Portal internetowy już wie, jak odeprzeć próbę przejęcia przez giganta z Richmond. Chce dogadać się z Time Warner oraz z... Google.
Amerykański portal internetowy Yahoo, który broni się przed przejęciem przez Microsoft, postanowił szukać wyjścia awaryjnego. Ma nim być przymierze z AOL z grupy Time Warner, amerykańskiego koncernu medialnego — podał Bloomberg, powołując się na źródła zbliżone do sprawy. Transakcja wyceniana jest na 10 mld USD.
Na połączeniu skorzystałyby obie spółki. Yahoo miałoby zniechęcić giganta z Richmond, który chce przejąć portal, a Time Warner — zyskałby szansę odrobienia strat po przejęciu AOL w 2000 r.

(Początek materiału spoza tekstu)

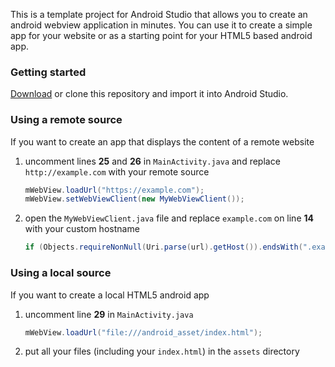 This is a template project for Android Studio that allows you to create an android webview application in minutes. You can use it to create a simple app for your website or as a starting point for your HTML5 based android app.

### Getting started

[Download](https://github.com/slymax/webview/archive/master.zip) or clone this repository and import it into Android Studio.

### Using a remote source

If you want to create an app that displays the content of a remote website

1. uncomment lines **25** and **26** in `MainActivity.java` and replace `http://example.com` with your remote source

	```java
	mWebView.loadUrl("https://example.com");
	mWebView.setWebViewClient(new MyWebViewClient());
	```

2. open the `MyWebViewClient.java` file and replace `example.com` on line **14** with your custom hostname

	```java
	if (Objects.requireNonNull(Uri.parse(url).getHost()).endsWith(".example.com")) {
	```

### Using a local source

If you want to create a local HTML5 android app

1. uncomment line **29** in `MainActivity.java`

	```java
	mWebView.loadUrl("file:///android_asset/index.html");
	```

2. put all your files (including your `index.html`) in the `assets` directory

Na tym nie kończy się plan zablokowania Microsoftu. Amerykańskie media podają, że portal rozmawia również z odwiecznym rywalem — Google o współpracy w reklamie internetowej. Informacje te nie spodobały się Microsoftowi.
— Jakiekolwiek porozumienie pomiędzy Yahoo i Google doprowadziłoby do konsolidacji ponad 90 proc. rynku reklam internetowej. Ograniczyłoby to znacznie konkurencję na rynku, w przeciwieństwie do naszej oferty zakupu — uważa Brad Smith, doradca Microsoftu.
Aby odzyskać siłę przebicia, firma Billa Gatesa postanowiła połączyć siły z News Corp., amerykańskim konglomeratem medialnym. Wspólnie mają złożyć nową ofertę przejęcia Yahoo. Dotychczas Microsoft za pakiet kontrolny portalu oferował 42 mld USD. To, zdaniem rady nadzorczej Yahoo, cena zbyt niska. Po informacji kurs portalu skoczył na nowojorskiej giełdzie o 2 proc.